The 2002 Arrest Warrant case of the International Court of Justice (ICJ) about former Congolese Foreign Minister Yerodia stumped a rapid movement towards prosecuting both former and sitting high government officials by other countries. It was thought that since the Pinochet case (1999) that the immunity of certain high placed foreign officials from any domestic legal proceedings was on the wane. It was thought that presidents, prime ministers and the like were now vulnerable to domestic prosecution in another country for alleged international crimes on the basis of the principle of universal jurisdiction. The ICJ poured cold water over that proposition.

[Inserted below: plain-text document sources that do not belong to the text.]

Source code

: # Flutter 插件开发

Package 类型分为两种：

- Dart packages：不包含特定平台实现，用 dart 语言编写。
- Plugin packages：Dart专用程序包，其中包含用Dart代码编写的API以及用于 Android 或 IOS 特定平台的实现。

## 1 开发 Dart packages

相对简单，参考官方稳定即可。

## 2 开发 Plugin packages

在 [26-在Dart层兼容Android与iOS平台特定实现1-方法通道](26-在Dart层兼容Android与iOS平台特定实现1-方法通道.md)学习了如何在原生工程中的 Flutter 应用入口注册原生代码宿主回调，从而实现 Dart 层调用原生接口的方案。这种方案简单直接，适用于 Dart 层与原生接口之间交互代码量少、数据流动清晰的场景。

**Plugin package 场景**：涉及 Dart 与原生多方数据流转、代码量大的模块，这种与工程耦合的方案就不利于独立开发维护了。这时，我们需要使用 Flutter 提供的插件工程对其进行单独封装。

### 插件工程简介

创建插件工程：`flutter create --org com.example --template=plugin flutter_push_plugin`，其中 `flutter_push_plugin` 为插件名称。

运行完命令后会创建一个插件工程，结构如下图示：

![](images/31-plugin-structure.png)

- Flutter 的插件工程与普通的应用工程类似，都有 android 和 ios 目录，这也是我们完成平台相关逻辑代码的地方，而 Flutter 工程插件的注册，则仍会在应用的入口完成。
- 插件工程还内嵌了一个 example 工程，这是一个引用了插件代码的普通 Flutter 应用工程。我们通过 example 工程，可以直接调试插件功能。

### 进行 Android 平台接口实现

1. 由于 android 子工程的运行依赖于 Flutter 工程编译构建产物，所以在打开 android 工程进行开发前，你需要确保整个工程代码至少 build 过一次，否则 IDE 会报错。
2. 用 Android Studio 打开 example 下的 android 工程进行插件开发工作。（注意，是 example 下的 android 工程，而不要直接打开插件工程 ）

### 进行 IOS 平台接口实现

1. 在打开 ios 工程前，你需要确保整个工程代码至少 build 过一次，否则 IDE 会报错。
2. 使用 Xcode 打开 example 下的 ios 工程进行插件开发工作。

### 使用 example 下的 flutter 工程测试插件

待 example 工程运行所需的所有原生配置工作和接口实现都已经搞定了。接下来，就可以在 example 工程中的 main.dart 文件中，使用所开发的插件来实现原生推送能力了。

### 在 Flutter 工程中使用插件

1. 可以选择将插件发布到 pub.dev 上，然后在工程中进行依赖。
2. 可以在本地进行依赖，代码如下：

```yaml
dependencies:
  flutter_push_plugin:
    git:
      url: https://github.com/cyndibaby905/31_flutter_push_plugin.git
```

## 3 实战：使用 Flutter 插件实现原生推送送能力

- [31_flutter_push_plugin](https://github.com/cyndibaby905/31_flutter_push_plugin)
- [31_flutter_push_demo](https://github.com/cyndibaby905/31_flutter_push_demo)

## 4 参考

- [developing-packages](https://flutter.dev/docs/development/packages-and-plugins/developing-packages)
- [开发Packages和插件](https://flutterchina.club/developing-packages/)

The Yerodia Arrest Warrant
Former Congolese Foreign Minister Abdoulaye Yerodia Ndombasi (‘Yerodia’) was accused in Belgium of inciting racial hatred against ethnic Tutsi’s in Congo in August of 1998. It was in the aftermath of what was called Africa’s First World War, which saw an overthrow of the regime of Zaire, transforming it into the Democratic Republic of Congo (DRC). Yerodia’s speeches were delivered on the cusp of the Second Congo war in which Tutsi-dominated Rwanda as well as Uganda invaded the DRC. Twelve Belgian residents, five of whom were Belgian nationals used the universal jurisdiction in Belgium’s so called ‘genocide law’ to force Belgian authorities to pursue the case against Yerodia and issue the arrest warrant. That law allowed Belgian cases for criminal activities outside of Belgium and without any connection to Belgian citizens.

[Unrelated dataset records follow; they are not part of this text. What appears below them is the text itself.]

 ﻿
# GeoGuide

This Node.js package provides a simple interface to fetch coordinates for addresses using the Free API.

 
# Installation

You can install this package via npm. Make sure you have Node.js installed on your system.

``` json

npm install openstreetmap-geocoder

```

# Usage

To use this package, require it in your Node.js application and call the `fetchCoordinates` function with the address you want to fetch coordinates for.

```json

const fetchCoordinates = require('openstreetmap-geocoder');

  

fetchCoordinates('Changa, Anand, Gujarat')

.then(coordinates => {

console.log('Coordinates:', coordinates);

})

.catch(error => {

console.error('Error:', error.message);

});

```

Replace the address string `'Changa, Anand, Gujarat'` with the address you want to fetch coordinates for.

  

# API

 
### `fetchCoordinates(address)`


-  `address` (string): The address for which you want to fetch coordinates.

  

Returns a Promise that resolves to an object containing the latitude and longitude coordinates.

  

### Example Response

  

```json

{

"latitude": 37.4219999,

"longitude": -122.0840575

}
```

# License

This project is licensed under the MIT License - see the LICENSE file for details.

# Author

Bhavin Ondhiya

Immunity for certain state officials
High state officials, such as presidents, prime ministers and minsters of foreign affairs enjoy immunity from legal proceedings and legal enforcement measures of other States, irrespective of the jurisdiction that those States may have (see Jurisdictional Immunities case) Immunities for such officials from other countries came under scrutiny with the ascent of international criminal law at the the end of the 20th century. The criminal tribunals for Yugoslavia and Rwanda set aside such immunities, and states increasingly started to assert universal jurisdiction over international crimes. The high point was the Pinochet case, in which the House of Lords determined that Pinochet could be extradited to Spain to stand trial for crimes committed in Chile when he was its president. The pertinent question is whether high government officials should still be shielded by immunities when it is mostly such high officials who commit these international crimes.
Yerodia: a sitting foreign minister
In the case of Yerodia, the International Court of Justice, proceeded on the assumption that Belgium had jurisdiction to issue the arrest warrant. The question was whether by doing so, Belgium violated Yerodia’s immunity as a foreign minister, by virtue of customary international law. In a few short paragraphs, the Court quickly dispensed with Belgium’s argument that Yerodia only has immunity for acts in his official capacity. It concluded that, because of the job, a sitting foreign minister has absolute immunity while he or she is in office, regardless of whether it is an official or private act. Foreign ministers maintain relationships with other states and manages embassies and consulates, which all require extensive travel. This could be made much more difficult if such a minister could be subjected to the jurisdiction of another state.
However, in light of the developments and sentiments since the Pinochet case, Belgium tried to argue exceptions based on the seriousness of the charges levied against Yerodia. Is there an exception to absolute immunity when the official in question has committed international crimes, i.e. war crimes, crimes against humanity or acts of genocide? After thoroughly going through customary international law, national court decisions like Pinochet before the British House of Lords and the Qadaffi decision in France, as well as the statutes and decisions of international criminal tribunals, the ICJ could not find such an exception with respect to a sitting high official.
Immunity does not imply impunity
The Court poignantly noted that this absolute immunity for sitting high officials does not mean impunity. These alleged criminals need not escape punishment. because the State of the high official can prosecute the official itself, or waive immunity in order to let other States prosecute. Alternatively, a high official can be prosecuted for crimes committed before and after his tenure in office, once he or she leaves that office, as well as for acts committed during his tenure when done so in a private capacity. And of course, international courts and tribunals, like the International Criminal Court could have jurisdiction regardless of the immunities enjoyed by any official.